Thoreau also once wrote that “most men lead lives of quiet desperation and go to the grave with the song still in them.” While that's very sad and is probably true of many, I don’t believe that’s true of most people, but it is true that we do tend to believe the very worst about ourselves. This actually has some scientific basis from an academic study in 1948 which labeled the results “The Barnum Effect” after good old P.T. Barnum (There’s a sucker born every minute, Barnum) of the Ringling Brothers Barnum and Bailey Circus. The study (also called the “Forer Effect”) was done at a prestigious university (you can Google this if you want all the details) where a professor had a large class (almost a hundred students) fill out a multi-page questionnaire about themselves, the things they liked, didn’t like, would do, would never do, stuff like that. After spending a week reviewing all the results, he gave each student, face down, a paper describing each student based on the questionnaire. He told the class not to look at the analysis until they were told, then had them to read quietly and to mark them from one to five, with one meaning it was way off and five meaning it described them exactly. After they had marked the papers, he asked one student if they would read theirs out loud. One volunteered and as she read, the rest of the students gasped. Every single student had gotten the exact same evaluation, word for word. The professor then announced that over 85% of the students had given their personal evaluations a four or a five meaning they were almost all true. Basically, the evaluation said things like, “you are apprehensive about being in a new situation,” “you think people are basically good,” and generally positive things. To prove that we tend to believe whatever others say about us, five years later, the professor repeated the experience but this time the evaluations were very negative about each person and got the same results. Almost every student believed they had been accurately described.
This is why astrology works, we tend to look for all the things that agree with what we want to believe and disregard all the ones that don’t.

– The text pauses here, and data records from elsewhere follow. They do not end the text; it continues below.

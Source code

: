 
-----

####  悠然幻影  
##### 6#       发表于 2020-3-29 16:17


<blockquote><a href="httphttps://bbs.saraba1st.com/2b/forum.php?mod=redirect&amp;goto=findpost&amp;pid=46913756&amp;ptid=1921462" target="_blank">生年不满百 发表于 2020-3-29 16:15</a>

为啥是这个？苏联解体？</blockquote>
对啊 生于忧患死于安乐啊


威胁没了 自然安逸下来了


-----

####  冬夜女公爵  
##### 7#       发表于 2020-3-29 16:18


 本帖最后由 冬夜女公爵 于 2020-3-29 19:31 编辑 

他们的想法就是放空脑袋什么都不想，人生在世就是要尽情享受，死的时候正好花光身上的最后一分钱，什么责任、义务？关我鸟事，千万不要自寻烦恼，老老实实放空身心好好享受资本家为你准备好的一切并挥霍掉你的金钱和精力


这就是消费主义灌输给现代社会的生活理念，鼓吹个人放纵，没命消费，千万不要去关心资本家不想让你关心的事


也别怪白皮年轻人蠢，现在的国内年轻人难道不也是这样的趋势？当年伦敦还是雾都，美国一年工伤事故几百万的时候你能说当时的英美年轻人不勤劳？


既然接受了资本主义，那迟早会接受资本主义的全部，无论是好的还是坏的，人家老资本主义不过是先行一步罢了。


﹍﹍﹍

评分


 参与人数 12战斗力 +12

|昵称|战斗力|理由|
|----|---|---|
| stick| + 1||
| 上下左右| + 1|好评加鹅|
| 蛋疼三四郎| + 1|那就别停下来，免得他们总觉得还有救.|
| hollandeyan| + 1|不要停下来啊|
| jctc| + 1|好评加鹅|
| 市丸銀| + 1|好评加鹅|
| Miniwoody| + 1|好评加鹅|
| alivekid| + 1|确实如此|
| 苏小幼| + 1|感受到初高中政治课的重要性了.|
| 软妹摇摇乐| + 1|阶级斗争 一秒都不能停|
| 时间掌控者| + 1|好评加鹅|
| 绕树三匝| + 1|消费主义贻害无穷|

If your horoscope says you will come into money today and you find a dime on the sidewalk, the horoscope must be true, even if you lost your wallet, had the bank notify you of an overdraft, or lost money on a bet. If this “Barnum Effect” is accurate, and I believe it is, then think about what you say to your children, spouses, friends, coworkers, and even strangers. The more negative things you say, the more they will believe that they are bad people. For parents, this can have horrible consequences when you call your children words like “stupid” or “bad” or “worthless.” I know this from personal experience. We like to hear good things about ourselves. The point of all this is that we should tell others about the good things we like and admire about them and not keep them to ourselves. When I was fired from one particular job, my boss had a going away luncheon for me (nice of him) and asked all the people there to tell me one good thing about me from their experience. It was wonderful as I heard things felt but never spoken aloud before. There were so many good things that at one point the guy next to me said in a loud voice, “So why is he getting fired?” There was a golden silence for a bit, and I admit I smiled inwardly. It was still a very good thing for me, and I have never forgotten the things that were said.
Please tell people the good things about them that you like, respect, love, admire, or even envy. Everyone needs to hear that they are worth something, have value, and are liked. You can help change the world with a few sincere compliments that cost you nothing. Give it a try, see if it doesn’t make your world a better place in which to live. Giving an orphan a new uniform changes his world. Just ask Benjamin, pictured at the left.